──────── INFORMATION SHOWN ────────

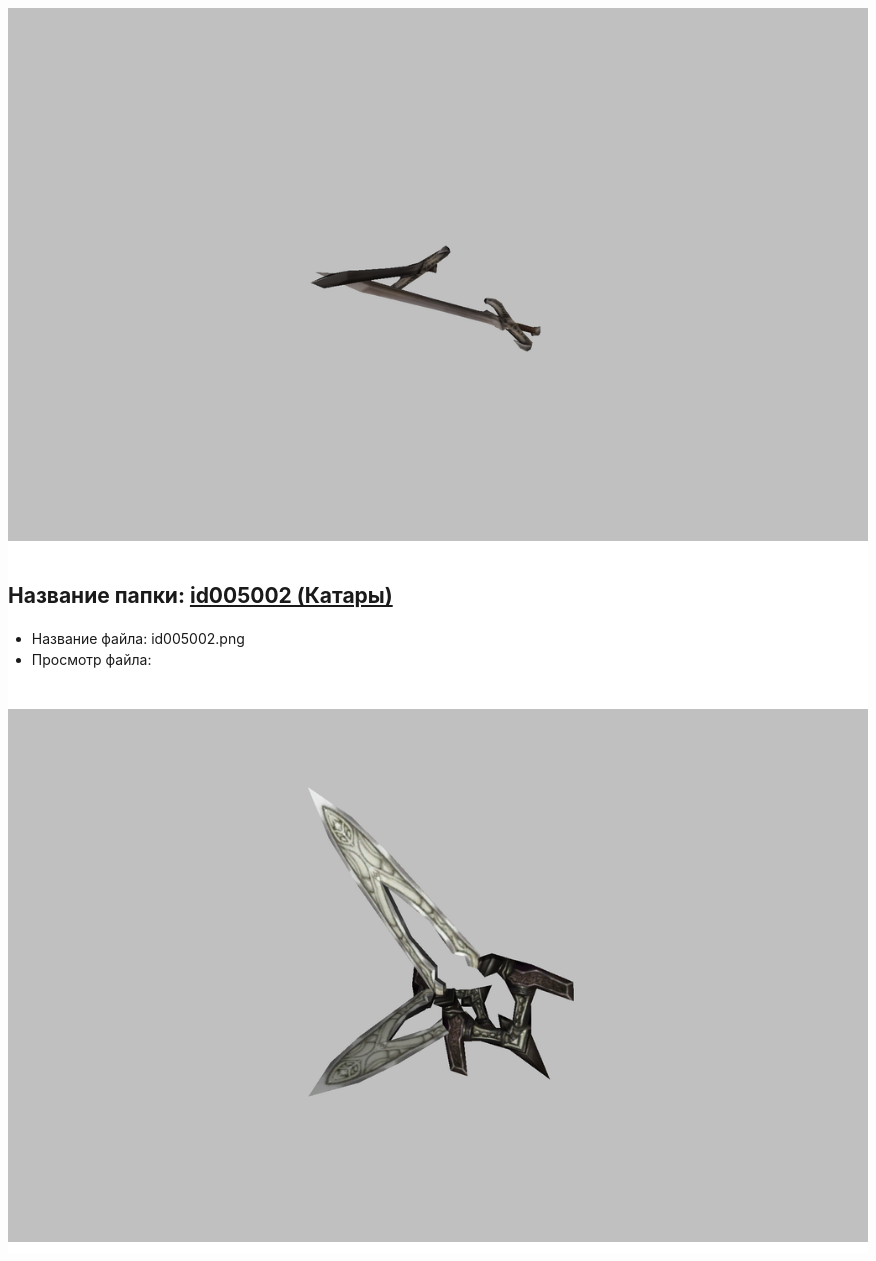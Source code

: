 # ![id005000.png](id005000%20(Парные%20мечи)/id005000.png)

## Название папки: [id005002 (Катары)](id005002%20(Катары)/)
- Название файла: id005002.png
- Просмотр файла:
# ![id005002.png](id005002%20(Катары)/id005002.png)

────────

Nothing from before the line containing "- Название файла: id005002.png" should appear; copy that line and each one after it through the last line of the entries, exactly.

## EXERCISE ANSWER
- Название файла: id005002.png
- Просмотр файла:
# ![id005002.png](id005002%20(Катары)/id005002.png)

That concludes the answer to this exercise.